The presence of Denton and Reddish in separate counties until 1974 meant that they were in separate parliamentary constituencies for many years. For its representation Denton often looked westward to Manchester, being part of the Gorton parliamentary constituency from 1885 to 1918 and again from 1955 to 1983.
During much of the latter period Denton's MP was Konni Zilliacus, a Labour fellow-traveller who was born in Japan to a Finnish father and American mother. Zilliacus had worked for the League of Nations between the wars, and after becoming Labour MP for Gateshead in the Attlee landslide planted himself firmly on the party's left wing, to the point where he was thrown out of the party in 1949 for his pro-Soviet views. By 1952 Labour and Zilliacus had patched up their quarrel and he was selected for the redrawn Manchester Gorton seat. This had been safely Labour since 1923 (with the exception of the 1931 disaster) but the 1955 boundary changes and some distrust of Zilliacus meant that he beat the Conservatives by just 269 votes.
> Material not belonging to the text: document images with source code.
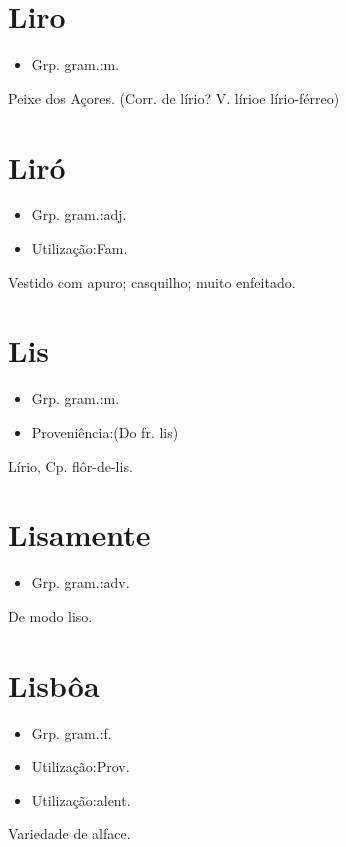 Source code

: \section{Liro}
\begin{itemize}
\item {Grp. gram.:m.}
\end{itemize}
Peixe dos Açores.
(Corr. de \textunderscore lírio\textunderscore ? V. \textunderscore lírio\textunderscore  e \textunderscore lírio-férreo\textunderscore )
\section{Liró}
\begin{itemize}
\item {Grp. gram.:adj.}
\end{itemize}
\begin{itemize}
\item {Utilização:Fam.}
\end{itemize}
Vestido com apuro; casquilho; muito enfeitado.
\section{Lis}
\begin{itemize}
\item {Grp. gram.:m.}
\end{itemize}
\begin{itemize}
\item {Proveniência:(Do fr. \textunderscore lis\textunderscore )}
\end{itemize}
Lírio, Cp. \textunderscore flôr-de-lis\textunderscore .
\section{Lisamente}
\begin{itemize}
\item {Grp. gram.:adv.}
\end{itemize}
De modo liso.
\section{Lisbôa}
\begin{itemize}
\item {Grp. gram.:f.}
\end{itemize}
\begin{itemize}
\item {Utilização:Prov.}
\end{itemize}
\begin{itemize}
\item {Utilização:alent.}
\end{itemize}
Variedade de alface.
In that context Zilliacus did well to hold the seat against the Macmillan landslide of 1959, increasing his majority to 857, and the seat then reverted to safety in the two 1960s elections.
Konni Zilliacus died in 1967, leaving Labour with the task of defending a tricky by-election. The Conservatives took the seat seriously with a young candidate who had serious name recognition. Winston Churchill, the grandson of the wartime prime minister of the same name, was at this point a young Times journalist who had distinguished himself with his reporting on the Six Day War five months previously. He was up against Labour candidate Kenneth Marks, a headteacher, NUT figure and Denton urban district councillor. Churchill junior pulled off a swing to the Conservatives of over 9%, but it wasn't enough and Marks won the Manchester Gorton by-election with a majority of 557. Marks wasn't seriously challenged after that, and served until 1983 when the Gorton seat was heavily redrawn.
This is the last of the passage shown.